言语间却有了一种不容置喙的坚定,“不能因为他手里有武器,我们就判定他会攻击。”
“就因为光脑把他匹配给了我,就要受到鞭打,可是匹配给谁不由他自己决定,是我选择的他!雌父为了他没做过的事情罚他……这,不公平。”
莱宁的脸色在听到佐恩的话后愈加冰冷,听到最后,沉着脸,神色阴的可怕,把手里的杯子啪的一声扔回到桌面上。
“不知好歹的家伙。

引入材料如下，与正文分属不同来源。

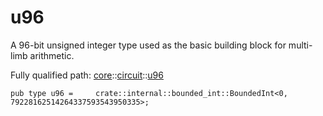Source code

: # u96

A 96-bit unsigned integer type used as the basic building block for multi-limb arithmetic.

Fully qualified path: [core](./core.md)::[circuit](./core-circuit.md)::[u96](./core-circuit-u96.md)

<pre><code class="language-cairo">pub type u96 =     crate::internal::bounded_int::BoundedInt&lt;0, 79228162514264337593543950335&gt;;</code></pre>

”
……………
客厅里,克莱德跪在地上吃力的背着雌侍守则,后背累累鞭痕鲜血淋漓,明亮的灯也驱散不了房间里的血腥气。
“雌侍的所有权力都来自于雄主,雄主间有权交换雌……唔!”尖锐的刺痛从背后传来,整个后背都火辣辣痛着,腿跪的也有些麻痹了。
“雄主吃饭要在旁服侍,食不同桌,夜不同室,唔!……”
克莱德身体被打的向前晃了晃,额头的冷汗从高挺的鼻梁滑下,随着随着身体的晃动,从鼻尖滴落在地上。
身后长鞭再一次被挥成一个完美的弧度,带着破空的声音打在克莱德后背原有的一条血痕上,鲜血顺着垂落的鞭体流下,滑在冰冷的石板上,消失在缝隙里。

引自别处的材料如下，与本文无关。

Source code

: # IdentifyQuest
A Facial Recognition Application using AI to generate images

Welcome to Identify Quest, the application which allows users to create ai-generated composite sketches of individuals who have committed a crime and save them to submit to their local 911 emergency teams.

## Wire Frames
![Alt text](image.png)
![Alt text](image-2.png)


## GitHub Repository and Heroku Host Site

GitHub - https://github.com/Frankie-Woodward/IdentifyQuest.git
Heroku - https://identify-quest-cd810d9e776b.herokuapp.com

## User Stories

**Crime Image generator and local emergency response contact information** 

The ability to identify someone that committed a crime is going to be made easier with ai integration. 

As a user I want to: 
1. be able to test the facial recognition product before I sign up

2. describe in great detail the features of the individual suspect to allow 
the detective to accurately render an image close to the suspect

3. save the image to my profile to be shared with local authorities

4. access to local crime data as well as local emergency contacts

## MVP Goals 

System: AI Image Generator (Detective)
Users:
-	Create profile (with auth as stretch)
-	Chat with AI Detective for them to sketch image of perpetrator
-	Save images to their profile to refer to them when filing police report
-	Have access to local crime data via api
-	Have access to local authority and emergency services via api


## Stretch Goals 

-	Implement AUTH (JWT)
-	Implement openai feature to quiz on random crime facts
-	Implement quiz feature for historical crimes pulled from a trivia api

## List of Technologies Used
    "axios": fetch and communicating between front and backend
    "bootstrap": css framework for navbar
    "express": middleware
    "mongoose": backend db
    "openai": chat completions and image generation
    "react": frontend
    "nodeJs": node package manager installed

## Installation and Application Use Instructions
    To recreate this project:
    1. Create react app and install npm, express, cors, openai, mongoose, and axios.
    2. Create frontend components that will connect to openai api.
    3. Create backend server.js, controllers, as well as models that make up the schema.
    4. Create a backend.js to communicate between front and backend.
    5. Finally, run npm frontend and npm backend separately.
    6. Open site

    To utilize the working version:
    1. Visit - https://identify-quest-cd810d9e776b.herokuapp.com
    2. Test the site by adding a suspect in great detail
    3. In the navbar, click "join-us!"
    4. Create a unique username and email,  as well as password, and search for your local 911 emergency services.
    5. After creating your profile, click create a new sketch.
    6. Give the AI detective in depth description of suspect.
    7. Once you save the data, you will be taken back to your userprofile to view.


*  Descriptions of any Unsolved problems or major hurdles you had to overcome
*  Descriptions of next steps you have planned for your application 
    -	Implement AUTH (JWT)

翻倍的疼痛让克莱德仰起了头,几乎忍不住几欲出口的痛呼。
沉闷的击打声和克莱德低沉的声音里,凯尔的双手交叉在胸前,看着房间中央跪着的高大雌虫,就算是受罚他的背也依旧挺直,好像没有什么能够击垮他一样。
“继续背,这遍背不过就再背一遍,直到你牢记为止。”凯尔冷冷的话语回旋在屋里。
执鞭人听到家主的嘱咐,更加卖力的挥动着手里满是血迹的长鞭。
“雌侍生下的虫崽,由雄主允许才可以自行抚养。雌侍不得违背雌君的,呃!……的约束,不忌,不怨,不起事端,不…唔!…”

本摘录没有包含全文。